***** Supplied records

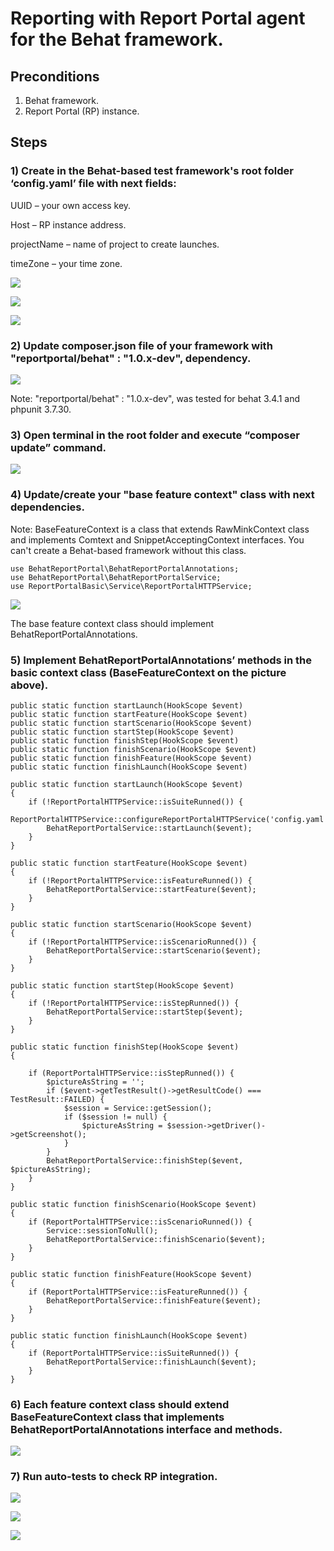 # Reporting with Report Portal agent for the Behat framework.

## Preconditions
1) Behat framework.
2) Report Portal (RP) instance.

## Steps

### 1) Create in the Behat-based test framework's root folder ‘config.yaml’ file with next fields:
UUID – your own access key. 

Host – RP instance address.

projectName – name of project to create launches.

timeZone – your time zone.

![](screens/config.png)

![](screens/rpprofile.png)

![](screens/rpprofile2.png)

### 2) Update composer.json file of your framework with "reportportal/behat" : "1.0.x-dev", dependency.

![](screens/composer.png)

Note: "reportportal/behat" : "1.0.x-dev", was tested for behat 3.4.1 and phpunit 3.7.30.

### 3) Open terminal in the root folder and execute “composer update” command.

![](screens/composerupdate.png)

### 4) Update/create your "base feature context" class with next dependencies.

Note: BaseFeatureContext is a class that extends RawMinkContext class and implements Comtext and SnippetAcceptingContext interfaces. You can't create a Behat-based framework without this class.

    use BehatReportPortal\BehatReportPortalAnnotations;
    use BehatReportPortal\BehatReportPortalService;
    use ReportPortalBasic\Service\ReportPortalHTTPService;

![](screens/integration1.png)

The base feature context class should implement BehatReportPortalAnnotations.

### 5) Implement BehatReportPortalAnnotations’ methods in the basic context class (BaseFeatureContext on the picture above).

    public static function startLaunch(HookScope $event)
    public static function startFeature(HookScope $event)
    public static function startScenario(HookScope $event)
    public static function startStep(HookScope $event)
    public static function finishStep(HookScope $event)
    public static function finishScenario(HookScope $event)
    public static function finishFeature(HookScope $event)
    public static function finishLaunch(HookScope $event)
    
    public static function startLaunch(HookScope $event)
    {
        if (!ReportPortalHTTPService::isSuiteRunned()) {
            ReportPortalHTTPService::configureReportPortalHTTPService('config.yaml');
            BehatReportPortalService::startLaunch($event);
        }
    }

    public static function startFeature(HookScope $event)
    {
        if (!ReportPortalHTTPService::isFeatureRunned()) {
            BehatReportPortalService::startFeature($event);
        }
    }

    public static function startScenario(HookScope $event)
    {
        if (!ReportPortalHTTPService::isScenarioRunned()) {
            BehatReportPortalService::startScenario($event);
        }
    }

    public static function startStep(HookScope $event)
    {
        if (!ReportPortalHTTPService::isStepRunned()) {
            BehatReportPortalService::startStep($event);
        }
    }

    public static function finishStep(HookScope $event)
    {

        if (ReportPortalHTTPService::isStepRunned()) {
            $pictureAsString = '';
            if ($event->getTestResult()->getResultCode() === TestResult::FAILED) {
                $session = Service::getSession();
                if ($session != null) {
                    $pictureAsString = $session->getDriver()->getScreenshot();
                }
            }
            BehatReportPortalService::finishStep($event, $pictureAsString);
        }
    }

    public static function finishScenario(HookScope $event)
    {
        if (ReportPortalHTTPService::isScenarioRunned()) {
            Service::sessionToNull();
            BehatReportPortalService::finishScenario($event);
        }
    }

    public static function finishFeature(HookScope $event)
    {
        if (ReportPortalHTTPService::isFeatureRunned()) {
            BehatReportPortalService::finishFeature($event);
        }
    }

    public static function finishLaunch(HookScope $event)
    {
        if (ReportPortalHTTPService::isSuiteRunned()) {
            BehatReportPortalService::finishLaunch($event);
        }
    }

### 6) Each feature context class should extend BaseFeatureContext class that implements BehatReportPortalAnnotations interface and methods.

![](screens/integration2.png)

### 7) Run auto-tests to check RP integration.

![](screens/rpcheck.png)

![](screens/rpcheck2.png)

![](screens/testexample1.png)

**********

# Task objective:
Make a word-for-word copy of the entries, without any pictures.

# Output for this exercise:
 # Reporting with Report Portal agent for the Behat framework.

## Preconditions
1) Behat framework.
2) Report Portal (RP) instance.

## Steps

### 1) Create in the Behat-based test framework's root folder ‘config.yaml’ file with next fields:
UUID – your own access key. 

Host – RP instance address.

projectName – name of project to create launches.

timeZone – your time zone.

![](screens/config.png)

![](screens/rpprofile.png)

![](screens/rpprofile2.png)

### 2) Update composer.json file of your framework with "reportportal/behat" : "1.0.x-dev", dependency.

![](screens/composer.png)

Note: "reportportal/behat" : "1.0.x-dev", was tested for behat 3.4.1 and phpunit 3.7.30.

### 3) Open terminal in the root folder and execute “composer update” command.

![](screens/composerupdate.png)

### 4) Update/create your "base feature context" class with next dependencies.

Note: BaseFeatureContext is a class that extends RawMinkContext class and implements Comtext and SnippetAcceptingContext interfaces. You can't create a Behat-based framework without this class.

    use BehatReportPortal\BehatReportPortalAnnotations;
    use BehatReportPortal\BehatReportPortalService;
    use ReportPortalBasic\Service\ReportPortalHTTPService;

![](screens/integration1.png)

The base feature context class should implement BehatReportPortalAnnotations.

### 5) Implement BehatReportPortalAnnotations’ methods in the basic context class (BaseFeatureContext on the picture above).

    public static function startLaunch(HookScope $event)
    public static function startFeature(HookScope $event)
    public static function startScenario(HookScope $event)
    public static function startStep(HookScope $event)
    public static function finishStep(HookScope $event)
    public static function finishScenario(HookScope $event)
    public static function finishFeature(HookScope $event)
    public static function finishLaunch(HookScope $event)
    
    public static function startLaunch(HookScope $event)
    {
        if (!ReportPortalHTTPService::isSuiteRunned()) {
            ReportPortalHTTPService::configureReportPortalHTTPService('config.yaml');
            BehatReportPortalService::startLaunch($event);
        }
    }

    public static function startFeature(HookScope $event)
    {
        if (!ReportPortalHTTPService::isFeatureRunned()) {
            BehatReportPortalService::startFeature($event);
        }
    }

    public static function startScenario(HookScope $event)
    {
        if (!ReportPortalHTTPService::isScenarioRunned()) {
            BehatReportPortalService::startScenario($event);
        }
    }

    public static function startStep(HookScope $event)
    {
        if (!ReportPortalHTTPService::isStepRunned()) {
            BehatReportPortalService::startStep($event);
        }
    }

    public static function finishStep(HookScope $event)
    {

        if (ReportPortalHTTPService::isStepRunned()) {
            $pictureAsString = '';
            if ($event->getTestResult()->getResultCode() === TestResult::FAILED) {
                $session = Service::getSession();
                if ($session != null) {
                    $pictureAsString = $session->getDriver()->getScreenshot();
                }
            }
            BehatReportPortalService::finishStep($event, $pictureAsString);
        }
    }

    public static function finishScenario(HookScope $event)
    {
        if (ReportPortalHTTPService::isScenarioRunned()) {
            Service::sessionToNull();
            BehatReportPortalService::finishScenario($event);
        }
    }

    public static function finishFeature(HookScope $event)
    {
        if (ReportPortalHTTPService::isFeatureRunned()) {
            BehatReportPortalService::finishFeature($event);
        }
    }

    public static function finishLaunch(HookScope $event)
    {
        if (ReportPortalHTTPService::isSuiteRunned()) {
            BehatReportPortalService::finishLaunch($event);
        }
    }

### 6) Each feature context class should extend BaseFeatureContext class that implements BehatReportPortalAnnotations interface and methods.

![](screens/integration2.png)

### 7) Run auto-tests to check RP integration.

![](screens/rpcheck.png)

![](screens/rpcheck2.png)

![](screens/testexample1.png)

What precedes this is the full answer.